Saturday, August 29, 2015

Well that didn't go according to plan....

Well today was supposed to be my first long run of my "let's dive back into marathon training" schedule. My mid-week runs went better than I had expected, and I decided that today I was going to do a long run of 10 miles.

Here are the reasons that I thought I could do it
1. I knew I needed to take it slower. I wasn't going to run hard, I had just planned to keep going.
2. I've been taking better care of my nutrition and my hydration. I've had a lot of water to drink all week, dehydration was not going to be a problem.
3. I've run 2 marathons! 10 miles is no problem, right?

Here are the reasons that I think this didn't work, and my run stopped at 7.52 miles.
1. No breakfast. run on an empty stomach I said. I will burn more body fat I said. I'll at least bring a gel next time.
2. I wasn't as prepared as I thought I was. While I think that I have retained some of the fitness from my previous marathons, I think that I have more to rebuild than I had previously thought.
3. I need to do more stretching, strengthening, and take care of my nutrition better between runs. I think I need to do more to set myself up for a successful long run by preparing in advance.
4. I decided to forgo my rest day, and spend 30 minutes on the elliptical. I think my legs might have been a little too tired.

Oh well. Better luck next week. Time to restock my gel supply, and to get my hands on some yummy Nuun tabs :)

I went ahead and laid out my training plan up until the marathon. In general, here is the formula that I'm going with -
M- Cross train (walking, cycling, or elliptical).
T - 3 mile run, speedier than my other runs.
W - 6 miles.
Th - 3 miles.
F - Rest
Sa - Long run (peak at 18 miles)
Su - 3 miles.

I want to add a run on Sunday after my long runs so that I can get used to running on tired legs. I know that ideally, I should be peaking my long runs at 20 or 22 miles, but after today I feel like this would be a more reasonable goal to aspire to.

Thursday, August 27, 2015

On making myself a priority, and other overused running expressions.

Well this summer has been pretty insane. I got married. I moved. I wussed out in the heat. I gained weight.

I also ran a couple of awesome trail races. I found some beautiful new shoes (review to come). I'm in a good place with my mood and self-worth.

This has been a rough couple of months, but it has been a wonderful couple of months. I am exactly where I need to be and wouldn't change a thing.

If you looked at my MapMyRun profile, you'd see a lot of slower runs and empty weeks. I'm getting better though. This was a 20 mile week for me, so far! They were not my fastest runs, but I ran the whole time. I deliberately went on some hilly courses and some technical(ish) trails to challenge myself. It has been a long time since I've been able to push myself, and risen to my own challenges.

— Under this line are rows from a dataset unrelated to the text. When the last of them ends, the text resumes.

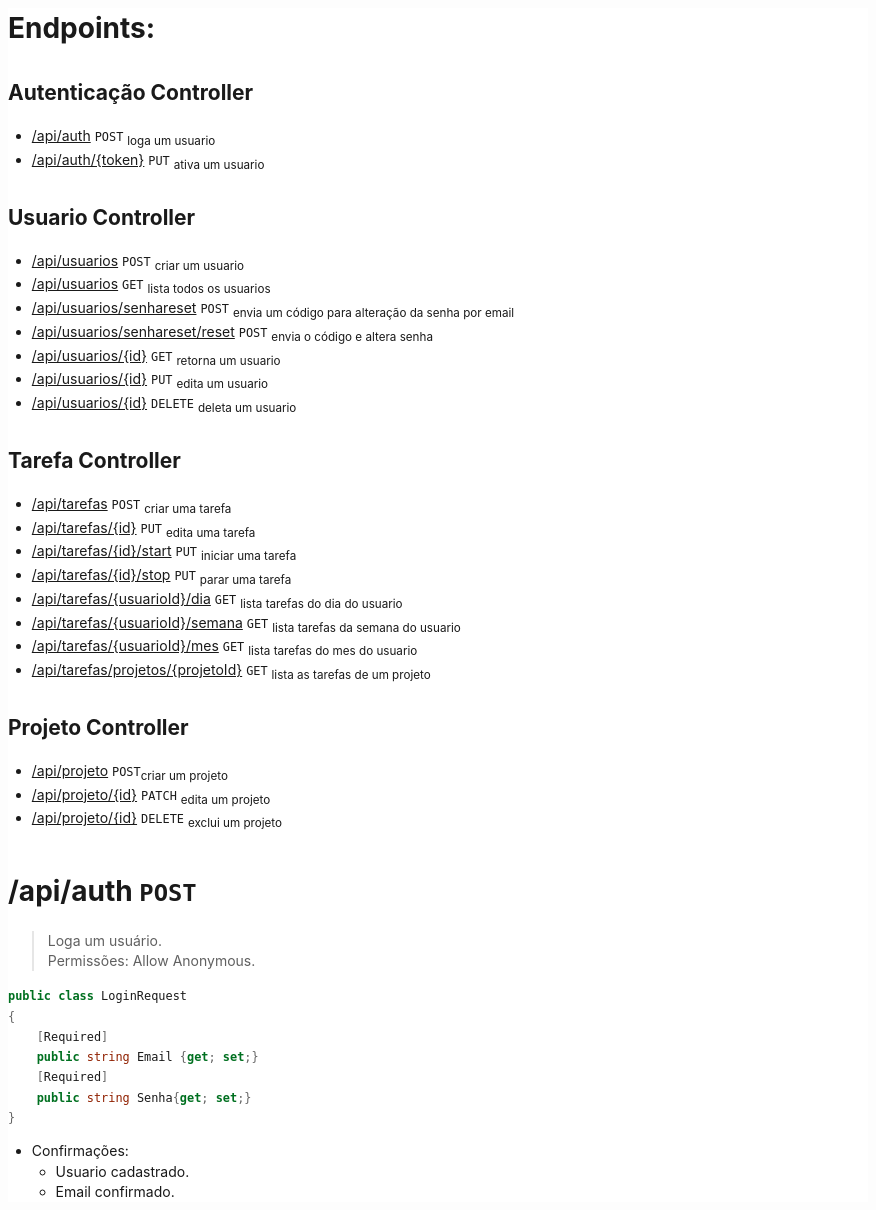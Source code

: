 # Endpoints:

## Autenticação Controller
- [/api/auth](#apiauth-post) `POST` <sub>loga um usuario</sub>
- [/api/auth/{token}](#apiauthtoken-put) `PUT` <sub>ativa um usuario</sub>

## Usuario Controller 
- [/api/usuarios](#apiusuarios-post)  `POST` <sub>criar um usuario</sub>
- [/api/usuarios](#apiusuarios-get) `GET` <sub>lista todos os usuarios</sub>
- [/api/usuarios/senhareset](#apiusuariossenhareset-post) `POST` <sub>envia um código para alteração da senha por email</sub>
- [/api/usuarios/senhareset/reset](#apiusuariossenharesetreset-post) `POST` <sub>envia o código e altera senha</sub>
- [/api/usuarios/{id}](#apiusuariosid-get) `GET` <sub>retorna um usuario</sub>
- [/api/usuarios/{id}](#apiusuariosid-put) `PUT` <sub>edita um usuario</sub>
- [/api/usuarios/{id}](#apiusuariosid-delete) `DELETE` <sub>deleta um usuario</sub>

## Tarefa Controller
- [/api/tarefas](#apitarefas-post) `POST` <sub>criar uma tarefa</sub>
- [/api/tarefas/{id}](#apitarefasid-put) `PUT` <sub>edita uma tarefa</sub>
- [/api/tarefas/{id}/start](#apitarefasidstart-post) `PUT` <sub>iniciar uma tarefa</sub>
- [/api/tarefas/{id}/stop](#apitarefasidstop-put) `PUT` <sub>parar uma tarefa</sub>
- [/api/tarefas/{usuarioId}/dia](#apitarefasusuarioiddia-get) `GET` <sub>lista tarefas do dia do usuario</sub>
- [/api/tarefas/{usuarioId}/semana](#apitarefasusuarioidsemana-get) `GET` <sub>lista tarefas da semana do usuario</sub>
- [/api/tarefas/{usuarioId}/mes](#apitarefasusuarioidmes-get) `GET` <sub>lista tarefas do mes do usuario</sub>
- [/api/tarefas/projetos/{projetoId}](#apitarefasprojetosprojetoid-get) `GET` <sub>lista as tarefas de um projeto</sub>

## Projeto Controller
- [/api/projeto](#apiprojeto-post) `POST`<sub>criar um projeto</sub>
- [/api/projeto/{id}](#apiprojetoid-patch) `PATCH` <sub>edita um projeto</sub>
- [/api/projeto/{id}](#apiprojetoid-delete) `DELETE` <sub>exclui um projeto</sub>

# /api/auth `POST`
> Loga um usuário.  
> Permissões: Allow Anonymous.
```csharp
public class LoginRequest
{
    [Required]
    public string Email {get; set;}
    [Required]
    public string Senha{get; set;}
}
```
- Confirmações:
    - Usuario cadastrado.
    - Email confirmado.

"I'm putting myself first"
Yeah, this is cliche. Like - I would judge someone for actually saying this. It sounds selfish. It sounds like an excuse to abandon other responsibilities. However, I recently needed to realize that I have completely spread myself too thin. With work, moving, getting ready to move again, teaching, writing my dissertation, adjusting to married life, and keeping up an apartment for two all vying for my attention, things started to fall through the cracks. Earlier this summer, even THINKING about running made me feel guilty. I started to realize, however, that the drop in physical activity messed with my metabolism, my sleep cycle, and my ability to focus. A couple of weeks ago, I took advantage of the cool weather and my temporary unemployment to....

"Just start running"
I didn't necessarily want to. But I knew that I didn't feel good, and that when I was running I felt good. So I laced up my sweet Topo Fly-lites and went out for a 3 mile run. While I had gone on little runs characterized by "run a little bit, stop my watch catch my breath, repeat", I made myself keep moving on these runs. I made myself promise that once I started my watch, I would not pause it or stop it until I had finished the mileage that I had set out to run. It paid off.

"Practice makes perfect"
Something that had been pretty discouraging all summer was that my endurance and my pace wasn't as high as it had been all summer. This fall almost none of my runs had been over a 10:00min/mile pace. Now they're almost all over 11:00min/mile. More often for not I would just throw in the towel. "What was the point?" I would find myself thinking. Eventually I was able to step back and say to myself "Yeah, idiot, of course you aren't going to run as fast as you did back then. Of course you won't run as far as you used to. You've been sitting on your butt since March." Even though I didn't particularly want to, I was going to have to revert to my earlier skill level, and work back up to where I had been before.

I'm still building myself back up. I have 9 weeks left until my next race - The Anthem Richmond Marathon. This means that I'm diving right back into the middle of the Hal Higdon training program, and doing a 10-mile run this weekend. Let's see how that goes!